RECORDS SHOWN section start
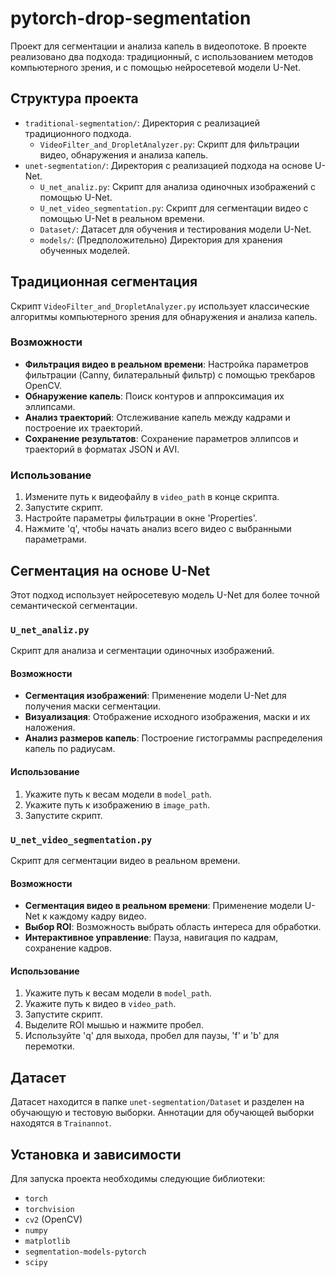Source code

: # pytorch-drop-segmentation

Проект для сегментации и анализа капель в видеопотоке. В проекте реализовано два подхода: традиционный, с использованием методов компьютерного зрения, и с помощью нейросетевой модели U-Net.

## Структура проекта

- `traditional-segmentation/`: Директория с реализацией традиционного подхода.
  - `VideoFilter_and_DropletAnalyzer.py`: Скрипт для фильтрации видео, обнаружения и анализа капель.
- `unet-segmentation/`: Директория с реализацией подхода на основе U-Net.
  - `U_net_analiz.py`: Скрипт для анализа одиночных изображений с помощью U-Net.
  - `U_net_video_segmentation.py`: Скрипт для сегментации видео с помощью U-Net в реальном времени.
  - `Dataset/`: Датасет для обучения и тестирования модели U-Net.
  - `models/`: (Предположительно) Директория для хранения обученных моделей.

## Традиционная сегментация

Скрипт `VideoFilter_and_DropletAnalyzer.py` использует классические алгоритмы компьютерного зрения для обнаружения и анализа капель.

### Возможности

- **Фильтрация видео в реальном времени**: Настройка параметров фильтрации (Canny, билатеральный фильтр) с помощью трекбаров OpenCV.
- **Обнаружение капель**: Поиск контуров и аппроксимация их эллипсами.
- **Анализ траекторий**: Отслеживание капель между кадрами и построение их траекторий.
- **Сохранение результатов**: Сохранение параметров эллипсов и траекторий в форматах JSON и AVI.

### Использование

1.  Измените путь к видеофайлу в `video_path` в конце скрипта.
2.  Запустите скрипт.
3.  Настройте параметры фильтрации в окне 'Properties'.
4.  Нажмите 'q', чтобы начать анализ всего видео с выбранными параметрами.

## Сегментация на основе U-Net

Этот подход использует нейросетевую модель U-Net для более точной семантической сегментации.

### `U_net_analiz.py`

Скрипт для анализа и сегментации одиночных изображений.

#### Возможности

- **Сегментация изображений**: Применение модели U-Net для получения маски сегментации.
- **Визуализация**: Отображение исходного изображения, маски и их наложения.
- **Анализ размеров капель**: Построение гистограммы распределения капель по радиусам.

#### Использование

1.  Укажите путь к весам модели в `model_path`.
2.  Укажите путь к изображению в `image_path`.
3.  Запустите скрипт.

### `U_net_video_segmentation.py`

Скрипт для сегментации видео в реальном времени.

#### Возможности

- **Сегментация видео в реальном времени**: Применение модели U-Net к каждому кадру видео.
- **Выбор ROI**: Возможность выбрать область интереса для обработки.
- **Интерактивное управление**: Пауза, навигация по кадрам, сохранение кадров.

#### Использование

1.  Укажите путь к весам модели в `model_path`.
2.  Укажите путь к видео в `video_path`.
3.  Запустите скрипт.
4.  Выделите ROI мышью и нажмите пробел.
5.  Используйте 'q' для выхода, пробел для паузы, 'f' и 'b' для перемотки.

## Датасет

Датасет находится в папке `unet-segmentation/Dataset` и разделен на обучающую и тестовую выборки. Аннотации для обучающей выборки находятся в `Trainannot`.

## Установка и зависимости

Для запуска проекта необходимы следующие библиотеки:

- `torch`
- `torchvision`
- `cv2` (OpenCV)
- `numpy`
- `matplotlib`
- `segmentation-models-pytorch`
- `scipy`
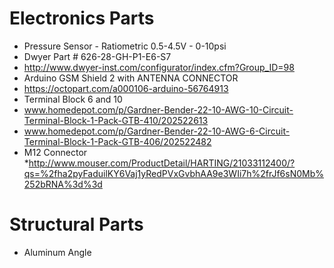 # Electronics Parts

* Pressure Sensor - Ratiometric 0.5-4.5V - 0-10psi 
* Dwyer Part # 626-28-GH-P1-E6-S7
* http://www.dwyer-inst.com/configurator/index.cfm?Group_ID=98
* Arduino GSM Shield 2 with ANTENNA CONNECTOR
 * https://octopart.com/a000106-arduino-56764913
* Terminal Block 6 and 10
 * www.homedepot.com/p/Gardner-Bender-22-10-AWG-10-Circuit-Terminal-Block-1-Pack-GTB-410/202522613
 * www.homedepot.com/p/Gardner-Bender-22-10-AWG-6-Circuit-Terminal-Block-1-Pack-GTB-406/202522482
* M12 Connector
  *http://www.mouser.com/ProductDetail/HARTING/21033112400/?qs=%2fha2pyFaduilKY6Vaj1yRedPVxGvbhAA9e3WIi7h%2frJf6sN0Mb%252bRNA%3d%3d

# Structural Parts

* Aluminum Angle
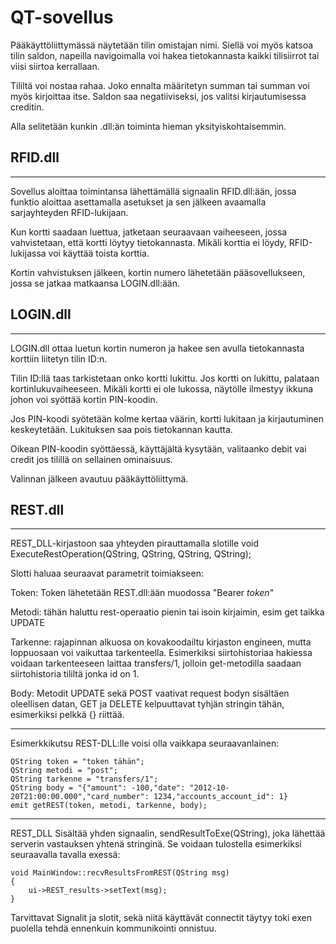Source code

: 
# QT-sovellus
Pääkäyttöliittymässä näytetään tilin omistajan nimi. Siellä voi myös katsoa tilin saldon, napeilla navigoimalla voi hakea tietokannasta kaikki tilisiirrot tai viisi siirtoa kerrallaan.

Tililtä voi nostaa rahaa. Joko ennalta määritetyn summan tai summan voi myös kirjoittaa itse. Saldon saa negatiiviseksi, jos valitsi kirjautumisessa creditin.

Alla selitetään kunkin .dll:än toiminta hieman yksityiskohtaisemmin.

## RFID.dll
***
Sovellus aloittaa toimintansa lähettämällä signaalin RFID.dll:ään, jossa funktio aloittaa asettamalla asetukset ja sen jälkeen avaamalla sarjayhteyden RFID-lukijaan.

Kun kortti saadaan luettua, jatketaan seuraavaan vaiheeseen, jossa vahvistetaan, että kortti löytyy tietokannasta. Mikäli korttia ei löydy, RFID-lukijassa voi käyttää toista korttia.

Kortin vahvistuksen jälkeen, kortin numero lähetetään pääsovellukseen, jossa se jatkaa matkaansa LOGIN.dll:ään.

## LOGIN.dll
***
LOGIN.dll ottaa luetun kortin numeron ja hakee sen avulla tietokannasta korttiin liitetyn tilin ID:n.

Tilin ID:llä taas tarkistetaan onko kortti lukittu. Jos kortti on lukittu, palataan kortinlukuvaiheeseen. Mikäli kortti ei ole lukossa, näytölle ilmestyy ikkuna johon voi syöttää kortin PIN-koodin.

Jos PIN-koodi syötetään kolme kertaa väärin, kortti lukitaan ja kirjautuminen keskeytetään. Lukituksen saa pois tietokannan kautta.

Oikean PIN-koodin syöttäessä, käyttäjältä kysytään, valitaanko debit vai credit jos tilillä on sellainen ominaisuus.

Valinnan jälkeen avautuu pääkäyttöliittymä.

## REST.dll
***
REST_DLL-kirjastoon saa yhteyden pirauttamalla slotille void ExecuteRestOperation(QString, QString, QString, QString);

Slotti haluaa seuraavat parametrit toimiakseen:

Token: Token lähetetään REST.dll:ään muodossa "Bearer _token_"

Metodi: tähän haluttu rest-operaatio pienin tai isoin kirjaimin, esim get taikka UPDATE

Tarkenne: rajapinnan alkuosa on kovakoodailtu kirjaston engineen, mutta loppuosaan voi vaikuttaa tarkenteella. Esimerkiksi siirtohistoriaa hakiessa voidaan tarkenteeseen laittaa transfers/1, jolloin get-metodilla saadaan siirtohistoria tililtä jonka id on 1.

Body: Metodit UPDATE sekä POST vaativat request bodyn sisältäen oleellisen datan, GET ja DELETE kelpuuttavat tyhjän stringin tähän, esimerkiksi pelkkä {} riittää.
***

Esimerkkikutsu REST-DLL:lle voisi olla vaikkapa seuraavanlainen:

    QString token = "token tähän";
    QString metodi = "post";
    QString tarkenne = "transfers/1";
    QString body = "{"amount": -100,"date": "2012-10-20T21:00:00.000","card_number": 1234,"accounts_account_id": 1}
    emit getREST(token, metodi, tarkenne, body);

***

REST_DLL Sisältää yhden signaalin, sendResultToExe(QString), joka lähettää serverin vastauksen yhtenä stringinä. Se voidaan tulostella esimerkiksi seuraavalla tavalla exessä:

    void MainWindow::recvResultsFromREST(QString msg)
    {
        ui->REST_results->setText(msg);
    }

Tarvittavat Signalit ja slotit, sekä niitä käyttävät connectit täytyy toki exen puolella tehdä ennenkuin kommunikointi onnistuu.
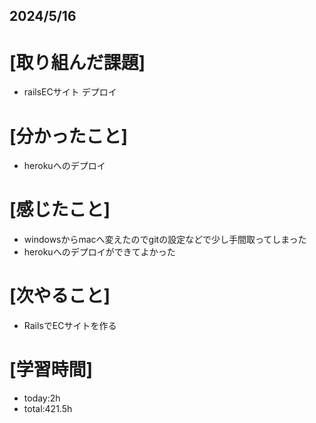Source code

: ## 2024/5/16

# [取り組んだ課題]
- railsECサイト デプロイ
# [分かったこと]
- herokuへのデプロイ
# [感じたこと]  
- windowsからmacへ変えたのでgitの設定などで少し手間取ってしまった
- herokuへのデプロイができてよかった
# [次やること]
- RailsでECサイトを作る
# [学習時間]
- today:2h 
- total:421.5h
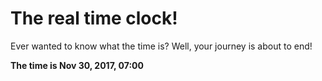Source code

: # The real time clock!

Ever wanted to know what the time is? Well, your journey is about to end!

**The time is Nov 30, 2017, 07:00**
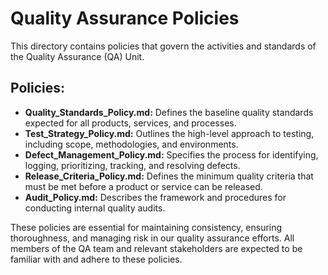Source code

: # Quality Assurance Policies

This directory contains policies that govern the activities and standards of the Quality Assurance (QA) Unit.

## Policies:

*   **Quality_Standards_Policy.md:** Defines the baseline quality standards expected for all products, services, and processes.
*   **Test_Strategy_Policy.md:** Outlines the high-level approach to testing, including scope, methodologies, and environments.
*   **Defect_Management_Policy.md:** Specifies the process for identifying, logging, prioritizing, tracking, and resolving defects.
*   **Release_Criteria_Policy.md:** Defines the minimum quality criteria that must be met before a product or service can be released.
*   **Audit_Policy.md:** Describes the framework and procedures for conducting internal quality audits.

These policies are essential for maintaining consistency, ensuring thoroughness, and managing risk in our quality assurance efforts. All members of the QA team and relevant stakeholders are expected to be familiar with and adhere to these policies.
RECORDS SHOWN section end
*ACTIVITY*
Write out again exactly the lines above from the one with "# Electronics Parts" through the one with "Block 6 and 10", adding no other lines and no pictures.

*RESPONSE AREA*
 # Electronics Parts

* Pressure Sensor - Ratiometric 0.5-4.5V - 0-10psi 
* Dwyer Part # 626-28-GH-P1-E6-S7
* http://www.dwyer-inst.com/configurator/index.cfm?Group_ID=98
* Arduino GSM Shield 2 with ANTENNA CONNECTOR
 * https://octopart.com/a000106-arduino-56764913
* Terminal Block 6 and 10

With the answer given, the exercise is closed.